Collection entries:
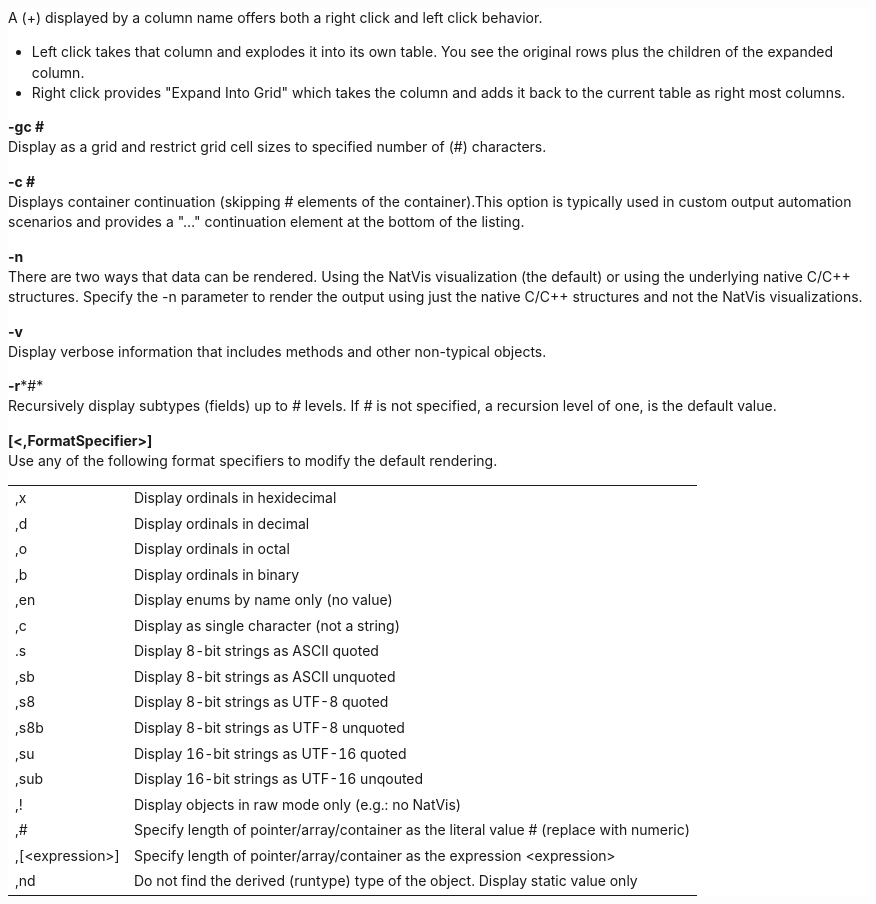 A (+) displayed by a column name offers both a right click and left click behavior.

-   Left click takes that column and explodes it into its own table. You see the original rows plus the children of the expanded column.
-   Right click provides "Expand Into Grid" which takes the column and adds it back to the current table as right most columns.

<span id="_______-gc________"></span><span id="_______-GC________"></span> **-gc \#**   
Display as a grid and restrict grid cell sizes to specified number of (\#) characters.

<span id="_______-c________"></span><span id="_______-C________"></span> **-c \#**   
Displays container continuation (skipping \# elements of the container).This option is typically used in custom output automation scenarios and provides a "…" continuation element at the bottom of the listing.

<span id="_______-n______"></span><span id="_______-N______"></span> **-n**   
There are two ways that data can be rendered. Using the NatVis visualization (the default) or using the underlying native C/C++ structures. Specify the -n parameter to render the output using just the native C/C++ structures and not the NatVis visualizations.

<span id="_______-v______"></span><span id="_______-V______"></span> **-v**   
Display verbose information that includes methods and other non-typical objects.

<span id="_______-r_______"></span><span id="_______-R_______"></span> **-r***\#*   
Recursively display subtypes (fields) up to *\#* levels. If *\#* is not specified, a recursion level of one, is the default value.

<span id="__________FormatSpecifier_________"></span><span id="__________formatspecifier_________"></span><span id="__________FORMATSPECIFIER_________"></span> **\[&lt;,FormatSpecifier&gt;\]**   
Use any of the following format specifiers to modify the default rendering.

|                         |                                                                                          |
|-------------------------|------------------------------------------------------------------------------------------|
| ,x                      | Display ordinals in hexidecimal                                                          |
| ,d                      | Display ordinals in decimal                                                              |
| ,o                      | Display ordinals in octal                                                                |
| ,b                      | Display ordinals in binary                                                               |
| ,en                     | Display enums by name only (no value)                                                    |
| ,c                      | Display as single character (not a string)                                               |
| .s                      | Display 8-bit strings as ASCII quoted                                                    |
| ,sb                     | Display 8-bit strings as ASCII unquoted                                                  |
| ,s8                     | Display 8-bit strings as UTF-8 quoted                                                    |
| ,s8b                    | Display 8-bit strings as UTF-8 unquoted                                                  |
| ,su                     | Display 16-bit strings as UTF-16 quoted                                                  |
| ,sub                    | Display 16-bit strings as UTF-16 unqouted                                                |
| ,!                      | Display objects in raw mode only (e.g.: no NatVis)                                       |
| ,\#                     | Specify length of pointer/array/container as the literal value \# (replace with numeric) |
| ,\[&lt;expression&gt;\] | Specify length of pointer/array/container as the expression &lt;expression&gt;           |
| ,nd                     | Do not find the derived (runtype) type of the object. Display static value only          |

TASK DIRECTIONS
With the images excluded, all entries are to be given again exactly.

SOLUTION FOR THIS PROBLEM
 A (+) displayed by a column name offers both a right click and left click behavior.

-   Left click takes that column and explodes it into its own table. You see the original rows plus the children of the expanded column.
-   Right click provides "Expand Into Grid" which takes the column and adds it back to the current table as right most columns.

<span id="_______-gc________"></span><span id="_______-GC________"></span> **-gc \#**   
Display as a grid and restrict grid cell sizes to specified number of (\#) characters.

<span id="_______-c________"></span><span id="_______-C________"></span> **-c \#**   
Displays container continuation (skipping \# elements of the container).This option is typically used in custom output automation scenarios and provides a "…" continuation element at the bottom of the listing.

<span id="_______-n______"></span><span id="_______-N______"></span> **-n**   
There are two ways that data can be rendered. Using the NatVis visualization (the default) or using the underlying native C/C++ structures. Specify the -n parameter to render the output using just the native C/C++ structures and not the NatVis visualizations.

<span id="_______-v______"></span><span id="_______-V______"></span> **-v**   
Display verbose information that includes methods and other non-typical objects.

<span id="_______-r_______"></span><span id="_______-R_______"></span> **-r***\#*   
Recursively display subtypes (fields) up to *\#* levels. If *\#* is not specified, a recursion level of one, is the default value.

<span id="__________FormatSpecifier_________"></span><span id="__________formatspecifier_________"></span><span id="__________FORMATSPECIFIER_________"></span> **\[&lt;,FormatSpecifier&gt;\]**   
Use any of the following format specifiers to modify the default rendering.

|                         |                                                                                          |
|-------------------------|------------------------------------------------------------------------------------------|
| ,x                      | Display ordinals in hexidecimal                                                          |
| ,d                      | Display ordinals in decimal                                                              |
| ,o                      | Display ordinals in octal                                                                |
| ,b                      | Display ordinals in binary                                                               |
| ,en                     | Display enums by name only (no value)                                                    |
| ,c                      | Display as single character (not a string)                                               |
| .s                      | Display 8-bit strings as ASCII quoted                                                    |
| ,sb                     | Display 8-bit strings as ASCII unquoted                                                  |
| ,s8                     | Display 8-bit strings as UTF-8 quoted                                                    |
| ,s8b                    | Display 8-bit strings as UTF-8 unquoted                                                  |
| ,su                     | Display 16-bit strings as UTF-16 quoted                                                  |
| ,sub                    | Display 16-bit strings as UTF-16 unqouted                                                |
| ,!                      | Display objects in raw mode only (e.g.: no NatVis)                                       |
| ,\#                     | Specify length of pointer/array/container as the literal value \# (replace with numeric) |
| ,\[&lt;expression&gt;\] | Specify length of pointer/array/container as the expression &lt;expression&gt;           |
| ,nd                     | Do not find the derived (runtype) type of the object. Display static value only          |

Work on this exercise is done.